■ RECORD EXCERPTS
● ● ● ● ● ● ●
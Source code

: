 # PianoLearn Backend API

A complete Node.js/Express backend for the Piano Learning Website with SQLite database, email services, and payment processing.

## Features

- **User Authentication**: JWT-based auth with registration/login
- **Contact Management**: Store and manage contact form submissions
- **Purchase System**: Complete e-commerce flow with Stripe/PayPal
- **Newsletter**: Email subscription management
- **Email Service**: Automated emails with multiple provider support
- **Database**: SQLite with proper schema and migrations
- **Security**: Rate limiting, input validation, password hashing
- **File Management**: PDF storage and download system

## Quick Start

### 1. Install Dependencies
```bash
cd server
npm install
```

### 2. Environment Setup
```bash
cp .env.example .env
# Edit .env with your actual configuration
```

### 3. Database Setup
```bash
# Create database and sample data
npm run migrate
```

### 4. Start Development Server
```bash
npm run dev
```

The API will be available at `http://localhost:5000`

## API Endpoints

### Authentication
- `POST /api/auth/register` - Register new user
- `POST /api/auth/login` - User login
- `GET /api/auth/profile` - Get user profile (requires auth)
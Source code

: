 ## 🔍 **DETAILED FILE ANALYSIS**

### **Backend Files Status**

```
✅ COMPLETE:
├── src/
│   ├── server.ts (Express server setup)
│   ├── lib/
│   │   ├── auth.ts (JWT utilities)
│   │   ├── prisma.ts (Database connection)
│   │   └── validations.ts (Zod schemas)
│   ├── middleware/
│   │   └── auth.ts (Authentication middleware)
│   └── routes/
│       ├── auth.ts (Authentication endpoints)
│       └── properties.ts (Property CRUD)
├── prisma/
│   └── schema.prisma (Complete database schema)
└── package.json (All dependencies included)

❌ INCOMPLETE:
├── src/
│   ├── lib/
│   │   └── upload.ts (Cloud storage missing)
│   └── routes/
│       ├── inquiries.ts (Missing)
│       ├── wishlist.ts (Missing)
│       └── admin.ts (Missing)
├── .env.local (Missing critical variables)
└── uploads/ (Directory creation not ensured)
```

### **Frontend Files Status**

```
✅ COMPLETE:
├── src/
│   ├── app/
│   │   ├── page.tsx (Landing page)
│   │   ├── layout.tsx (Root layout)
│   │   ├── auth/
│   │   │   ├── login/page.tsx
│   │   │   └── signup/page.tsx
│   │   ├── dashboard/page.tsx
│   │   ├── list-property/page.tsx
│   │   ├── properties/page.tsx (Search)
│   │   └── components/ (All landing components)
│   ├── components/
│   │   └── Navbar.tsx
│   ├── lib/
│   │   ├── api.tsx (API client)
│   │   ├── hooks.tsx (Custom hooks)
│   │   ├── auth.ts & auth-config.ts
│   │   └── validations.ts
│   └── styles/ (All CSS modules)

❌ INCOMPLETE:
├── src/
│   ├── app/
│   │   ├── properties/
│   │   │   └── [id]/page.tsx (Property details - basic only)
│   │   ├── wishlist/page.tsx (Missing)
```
● ● ● ● ● ● ●
■ WHAT THE TASK REQUIRES
Quote the data above verbatim from its first line to the line that includes "- **Database**: SQLite", with both boundary lines retained.

■ EXERCISE RESULT
Source code

: # PianoLearn Backend API

A complete Node.js/Express backend for the Piano Learning Website with SQLite database, email services, and payment processing.

## Features

- **User Authentication**: JWT-based auth with registration/login
- **Contact Management**: Store and manage contact form submissions
- **Purchase System**: Complete e-commerce flow with Stripe/PayPal
- **Newsletter**: Email subscription management
- **Email Service**: Automated emails with multiple provider support
- **Database**: SQLite with proper schema and migrations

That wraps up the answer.